- Cover page
- Original language: Gujarati
- Written by: Dhirubhai Thaker
- Subject: Manilal Dwivedi
- Genre: Biographical play
- Setting: 19th-century Bombay and Gujarat

= Uncho Parvat, Undi Khin =

1993 Gujarati play by Manilal Dwivedi

Uncho Parvat, Undi Khin is a biographical play by Dhirubhai Thaker based on life of Manilal Dwivedi. It was published in 1993.

== Background ==
Dhirubhai Thaker writes in the Preface of the play: The facts concerning Manilal's public and private life, his views, his ideals, and other resources were available to me, but I didn't know how difficult it is to turn that material into a drama until I was actually writing the drama. It was published in 1993.

The play was staged under direction of Janak Dave who had made some changes for stage production.

== Content ==
The play is based on the life of Manilal Dwivedi and features narrator. The playwright has also used the works including poems and ghazals by Manilal in the play.

== Reception ==
The play was chosen for the prize among 11 plays nominated for the play prize by Batubhai Umarvadiya Trust.
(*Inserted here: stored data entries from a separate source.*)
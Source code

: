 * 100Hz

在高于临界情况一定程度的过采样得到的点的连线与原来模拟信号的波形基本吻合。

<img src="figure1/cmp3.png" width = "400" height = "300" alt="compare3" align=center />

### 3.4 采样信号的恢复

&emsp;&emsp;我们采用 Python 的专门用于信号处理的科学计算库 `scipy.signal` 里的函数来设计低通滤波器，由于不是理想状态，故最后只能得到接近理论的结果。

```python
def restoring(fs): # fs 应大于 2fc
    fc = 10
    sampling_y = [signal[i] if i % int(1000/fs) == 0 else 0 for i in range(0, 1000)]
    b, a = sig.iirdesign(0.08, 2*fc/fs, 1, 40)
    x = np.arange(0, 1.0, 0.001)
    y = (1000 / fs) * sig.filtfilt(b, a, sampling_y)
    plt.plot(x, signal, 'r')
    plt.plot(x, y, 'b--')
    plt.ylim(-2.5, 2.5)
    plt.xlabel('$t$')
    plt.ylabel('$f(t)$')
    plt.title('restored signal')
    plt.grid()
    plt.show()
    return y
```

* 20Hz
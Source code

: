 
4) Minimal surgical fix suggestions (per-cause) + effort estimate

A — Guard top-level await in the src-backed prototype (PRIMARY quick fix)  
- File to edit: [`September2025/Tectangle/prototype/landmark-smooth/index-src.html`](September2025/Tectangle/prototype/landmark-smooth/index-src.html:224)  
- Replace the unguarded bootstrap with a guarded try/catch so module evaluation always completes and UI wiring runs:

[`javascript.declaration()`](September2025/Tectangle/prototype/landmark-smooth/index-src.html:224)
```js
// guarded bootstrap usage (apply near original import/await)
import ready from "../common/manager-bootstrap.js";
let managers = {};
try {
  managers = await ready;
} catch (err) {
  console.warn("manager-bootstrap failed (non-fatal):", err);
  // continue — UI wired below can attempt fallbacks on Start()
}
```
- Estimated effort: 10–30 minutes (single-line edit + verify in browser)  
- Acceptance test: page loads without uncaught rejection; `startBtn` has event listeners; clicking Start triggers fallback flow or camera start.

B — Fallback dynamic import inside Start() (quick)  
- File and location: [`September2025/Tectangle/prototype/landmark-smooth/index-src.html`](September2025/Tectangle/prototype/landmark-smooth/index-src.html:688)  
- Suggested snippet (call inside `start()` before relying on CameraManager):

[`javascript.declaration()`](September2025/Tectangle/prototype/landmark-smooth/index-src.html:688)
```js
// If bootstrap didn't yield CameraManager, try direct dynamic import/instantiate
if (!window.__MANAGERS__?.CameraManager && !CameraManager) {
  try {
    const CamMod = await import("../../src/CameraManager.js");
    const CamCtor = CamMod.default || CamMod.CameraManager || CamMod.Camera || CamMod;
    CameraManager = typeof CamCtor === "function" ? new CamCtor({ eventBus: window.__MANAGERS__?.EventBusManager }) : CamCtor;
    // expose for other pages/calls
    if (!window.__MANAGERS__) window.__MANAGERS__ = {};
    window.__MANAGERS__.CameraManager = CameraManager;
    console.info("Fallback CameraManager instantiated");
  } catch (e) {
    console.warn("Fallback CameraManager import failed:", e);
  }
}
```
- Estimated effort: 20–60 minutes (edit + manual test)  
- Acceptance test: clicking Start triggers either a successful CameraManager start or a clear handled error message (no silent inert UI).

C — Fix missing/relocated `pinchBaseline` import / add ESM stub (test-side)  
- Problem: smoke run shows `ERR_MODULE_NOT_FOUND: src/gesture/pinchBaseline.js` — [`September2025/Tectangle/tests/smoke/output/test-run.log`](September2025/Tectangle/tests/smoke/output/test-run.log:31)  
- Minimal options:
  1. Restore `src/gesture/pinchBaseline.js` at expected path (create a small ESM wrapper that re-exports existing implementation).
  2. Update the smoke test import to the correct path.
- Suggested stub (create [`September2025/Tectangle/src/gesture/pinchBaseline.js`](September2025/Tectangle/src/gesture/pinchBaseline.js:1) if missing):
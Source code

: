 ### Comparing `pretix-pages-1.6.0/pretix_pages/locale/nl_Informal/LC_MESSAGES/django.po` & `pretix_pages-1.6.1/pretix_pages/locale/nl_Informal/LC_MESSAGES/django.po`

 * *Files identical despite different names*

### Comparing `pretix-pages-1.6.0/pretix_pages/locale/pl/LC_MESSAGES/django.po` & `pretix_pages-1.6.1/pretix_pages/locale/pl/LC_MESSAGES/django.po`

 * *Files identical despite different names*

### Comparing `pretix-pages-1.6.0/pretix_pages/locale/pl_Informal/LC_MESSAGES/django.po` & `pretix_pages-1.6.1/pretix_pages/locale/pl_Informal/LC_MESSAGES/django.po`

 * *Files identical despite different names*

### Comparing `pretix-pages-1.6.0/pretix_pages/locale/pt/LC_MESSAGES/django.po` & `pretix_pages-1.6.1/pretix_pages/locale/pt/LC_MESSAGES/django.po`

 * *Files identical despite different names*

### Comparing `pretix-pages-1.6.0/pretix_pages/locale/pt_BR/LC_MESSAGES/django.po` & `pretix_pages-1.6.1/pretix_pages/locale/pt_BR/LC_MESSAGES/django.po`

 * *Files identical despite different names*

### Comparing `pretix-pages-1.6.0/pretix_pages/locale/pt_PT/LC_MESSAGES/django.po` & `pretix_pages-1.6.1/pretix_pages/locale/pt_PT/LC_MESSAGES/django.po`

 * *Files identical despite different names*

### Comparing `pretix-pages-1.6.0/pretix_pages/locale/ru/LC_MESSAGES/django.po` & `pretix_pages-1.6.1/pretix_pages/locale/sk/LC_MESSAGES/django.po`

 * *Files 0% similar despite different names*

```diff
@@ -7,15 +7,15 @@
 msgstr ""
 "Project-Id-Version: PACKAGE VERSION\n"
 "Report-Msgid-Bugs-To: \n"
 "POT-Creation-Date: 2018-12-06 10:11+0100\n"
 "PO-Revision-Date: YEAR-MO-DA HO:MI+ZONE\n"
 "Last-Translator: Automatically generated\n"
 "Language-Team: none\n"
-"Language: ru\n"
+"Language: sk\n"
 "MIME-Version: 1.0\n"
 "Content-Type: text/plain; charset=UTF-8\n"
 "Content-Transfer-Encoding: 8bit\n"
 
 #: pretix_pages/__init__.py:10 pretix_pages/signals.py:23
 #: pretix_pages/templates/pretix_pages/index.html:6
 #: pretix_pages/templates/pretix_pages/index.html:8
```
Critic Vinod Adhvaryu notes, "As Dhirubhai has researched Manilal Dwivedi's literature very deeply, the play is accurate and true in its details". On 28 July 1992, theatre critic S. D. Desai wrote in The Times of India that the play lacks central conflict, its dialogues are verbose and its plot is just 'episodic'. Hasmukh Baradi admires the play and writes, "the play Uncho Parvat, Undi Khin is a product of out own land, as it follows our own tradition of the theatre and employs that tradition in a modern way".